## RECORDS FOR THIS EXERCISE
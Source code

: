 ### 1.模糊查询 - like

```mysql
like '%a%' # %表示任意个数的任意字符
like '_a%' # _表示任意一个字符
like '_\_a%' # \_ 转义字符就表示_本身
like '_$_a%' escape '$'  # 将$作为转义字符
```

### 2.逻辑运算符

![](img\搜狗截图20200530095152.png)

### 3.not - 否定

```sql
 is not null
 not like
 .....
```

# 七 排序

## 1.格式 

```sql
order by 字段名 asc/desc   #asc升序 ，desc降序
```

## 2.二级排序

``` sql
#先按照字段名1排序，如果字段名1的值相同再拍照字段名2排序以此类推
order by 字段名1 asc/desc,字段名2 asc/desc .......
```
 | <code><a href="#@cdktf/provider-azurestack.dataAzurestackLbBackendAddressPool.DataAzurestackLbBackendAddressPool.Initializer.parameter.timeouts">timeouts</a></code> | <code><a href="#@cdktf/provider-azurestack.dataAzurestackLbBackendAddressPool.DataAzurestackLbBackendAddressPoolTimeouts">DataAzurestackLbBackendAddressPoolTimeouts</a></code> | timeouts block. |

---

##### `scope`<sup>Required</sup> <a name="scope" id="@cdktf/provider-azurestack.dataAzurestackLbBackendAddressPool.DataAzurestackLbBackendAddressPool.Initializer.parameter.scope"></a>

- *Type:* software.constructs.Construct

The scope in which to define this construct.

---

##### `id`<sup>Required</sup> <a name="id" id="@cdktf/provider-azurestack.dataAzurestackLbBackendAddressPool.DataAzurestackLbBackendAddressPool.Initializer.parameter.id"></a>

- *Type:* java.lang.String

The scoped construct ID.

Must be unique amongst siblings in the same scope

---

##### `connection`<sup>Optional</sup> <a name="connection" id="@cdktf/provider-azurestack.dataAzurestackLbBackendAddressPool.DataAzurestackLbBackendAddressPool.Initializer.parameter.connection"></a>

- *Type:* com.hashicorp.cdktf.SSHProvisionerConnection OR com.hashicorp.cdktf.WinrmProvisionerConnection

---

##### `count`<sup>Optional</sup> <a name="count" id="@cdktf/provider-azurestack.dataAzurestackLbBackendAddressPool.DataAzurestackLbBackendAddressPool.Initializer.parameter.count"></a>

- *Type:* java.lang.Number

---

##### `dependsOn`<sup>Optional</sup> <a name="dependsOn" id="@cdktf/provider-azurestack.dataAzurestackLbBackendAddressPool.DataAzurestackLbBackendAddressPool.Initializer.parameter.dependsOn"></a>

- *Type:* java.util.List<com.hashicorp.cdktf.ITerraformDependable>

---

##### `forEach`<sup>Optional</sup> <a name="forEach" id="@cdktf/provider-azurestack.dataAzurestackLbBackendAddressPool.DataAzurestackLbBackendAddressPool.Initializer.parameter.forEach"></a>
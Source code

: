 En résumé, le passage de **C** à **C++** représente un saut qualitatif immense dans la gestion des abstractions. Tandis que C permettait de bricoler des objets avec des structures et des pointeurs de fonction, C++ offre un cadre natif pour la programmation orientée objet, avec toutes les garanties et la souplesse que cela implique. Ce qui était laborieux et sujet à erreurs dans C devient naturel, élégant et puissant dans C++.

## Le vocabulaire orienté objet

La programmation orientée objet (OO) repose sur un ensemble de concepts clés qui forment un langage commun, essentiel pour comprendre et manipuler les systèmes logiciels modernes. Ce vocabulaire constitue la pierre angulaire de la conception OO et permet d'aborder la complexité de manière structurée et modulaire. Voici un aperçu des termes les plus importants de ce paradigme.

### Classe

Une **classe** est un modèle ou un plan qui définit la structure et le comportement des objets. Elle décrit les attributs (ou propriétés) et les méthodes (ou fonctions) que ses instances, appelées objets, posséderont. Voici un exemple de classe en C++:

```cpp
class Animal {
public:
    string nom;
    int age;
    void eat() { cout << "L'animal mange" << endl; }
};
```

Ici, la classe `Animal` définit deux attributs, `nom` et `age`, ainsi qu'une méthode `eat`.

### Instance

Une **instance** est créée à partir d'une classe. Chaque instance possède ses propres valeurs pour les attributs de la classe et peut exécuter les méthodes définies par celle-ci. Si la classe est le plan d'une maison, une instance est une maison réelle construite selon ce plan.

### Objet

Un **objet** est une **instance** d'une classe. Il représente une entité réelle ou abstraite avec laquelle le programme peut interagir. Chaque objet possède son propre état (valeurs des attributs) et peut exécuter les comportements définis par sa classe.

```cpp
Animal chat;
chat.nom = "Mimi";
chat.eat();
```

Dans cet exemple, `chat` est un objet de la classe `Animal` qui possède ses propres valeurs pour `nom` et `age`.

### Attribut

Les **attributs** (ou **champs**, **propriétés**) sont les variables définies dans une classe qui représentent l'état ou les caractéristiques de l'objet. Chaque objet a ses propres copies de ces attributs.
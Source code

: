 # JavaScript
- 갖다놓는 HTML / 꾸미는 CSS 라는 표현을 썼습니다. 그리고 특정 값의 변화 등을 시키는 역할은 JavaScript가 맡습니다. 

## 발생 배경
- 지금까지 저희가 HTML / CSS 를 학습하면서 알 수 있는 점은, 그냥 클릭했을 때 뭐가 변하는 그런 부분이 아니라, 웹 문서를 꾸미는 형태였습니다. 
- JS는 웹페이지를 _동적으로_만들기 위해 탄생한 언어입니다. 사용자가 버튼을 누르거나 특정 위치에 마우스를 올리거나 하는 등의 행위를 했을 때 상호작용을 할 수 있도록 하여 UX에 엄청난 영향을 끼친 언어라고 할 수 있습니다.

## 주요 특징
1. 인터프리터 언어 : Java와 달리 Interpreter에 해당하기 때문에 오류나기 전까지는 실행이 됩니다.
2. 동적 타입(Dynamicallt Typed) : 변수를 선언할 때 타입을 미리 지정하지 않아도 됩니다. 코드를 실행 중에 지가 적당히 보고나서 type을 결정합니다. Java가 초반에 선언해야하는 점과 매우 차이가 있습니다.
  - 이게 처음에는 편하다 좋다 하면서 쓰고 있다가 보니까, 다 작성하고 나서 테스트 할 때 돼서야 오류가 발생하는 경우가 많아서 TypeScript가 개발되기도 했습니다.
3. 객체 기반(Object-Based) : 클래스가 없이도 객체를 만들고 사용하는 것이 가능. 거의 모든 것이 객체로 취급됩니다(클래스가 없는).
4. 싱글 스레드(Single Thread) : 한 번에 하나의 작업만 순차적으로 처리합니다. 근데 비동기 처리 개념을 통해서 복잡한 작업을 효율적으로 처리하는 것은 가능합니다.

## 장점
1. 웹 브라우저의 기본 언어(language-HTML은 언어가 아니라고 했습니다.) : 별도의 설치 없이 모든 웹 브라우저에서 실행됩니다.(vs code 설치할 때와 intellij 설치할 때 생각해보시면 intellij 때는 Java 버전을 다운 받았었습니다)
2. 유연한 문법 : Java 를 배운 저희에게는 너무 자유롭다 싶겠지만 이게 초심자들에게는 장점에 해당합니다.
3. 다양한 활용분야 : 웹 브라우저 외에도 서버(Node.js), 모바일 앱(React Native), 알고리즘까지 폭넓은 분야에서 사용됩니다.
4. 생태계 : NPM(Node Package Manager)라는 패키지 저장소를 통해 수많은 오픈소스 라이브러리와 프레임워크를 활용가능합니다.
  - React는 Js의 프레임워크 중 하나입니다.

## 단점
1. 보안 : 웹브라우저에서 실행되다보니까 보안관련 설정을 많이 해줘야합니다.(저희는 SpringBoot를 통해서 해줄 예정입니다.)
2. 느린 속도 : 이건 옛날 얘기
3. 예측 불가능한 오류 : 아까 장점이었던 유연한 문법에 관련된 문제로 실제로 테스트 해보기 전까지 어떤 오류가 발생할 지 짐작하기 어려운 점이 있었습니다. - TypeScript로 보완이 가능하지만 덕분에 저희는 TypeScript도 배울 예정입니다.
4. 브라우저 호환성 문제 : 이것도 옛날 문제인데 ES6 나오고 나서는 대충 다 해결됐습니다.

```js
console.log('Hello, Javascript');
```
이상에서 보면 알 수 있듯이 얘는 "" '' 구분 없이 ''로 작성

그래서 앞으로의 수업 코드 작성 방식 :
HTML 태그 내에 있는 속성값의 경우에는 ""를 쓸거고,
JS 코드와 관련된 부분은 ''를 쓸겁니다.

## PROBLEM DETAILS
Filter the listing above, keeping only the lines with "했습니다".

## EXPECTED ANSWER
  - 이게 처음에는 편하다 좋다 하면서 쓰고 있다가 보니까, 다 작성하고 나서 테스트 할 때 돼서야 오류가 발생하는 경우가 많아서 TypeScript가 개발되기도 했습니다.
1. 웹 브라우저의 기본 언어(language-HTML은 언어가 아니라고 했습니다.) : 별도의 설치 없이 모든 웹 브라우저에서 실행됩니다.(vs code 설치할 때와 intellij 설치할 때 생각해보시면 intellij 때는 Java 버전을 다운 받았었습니다)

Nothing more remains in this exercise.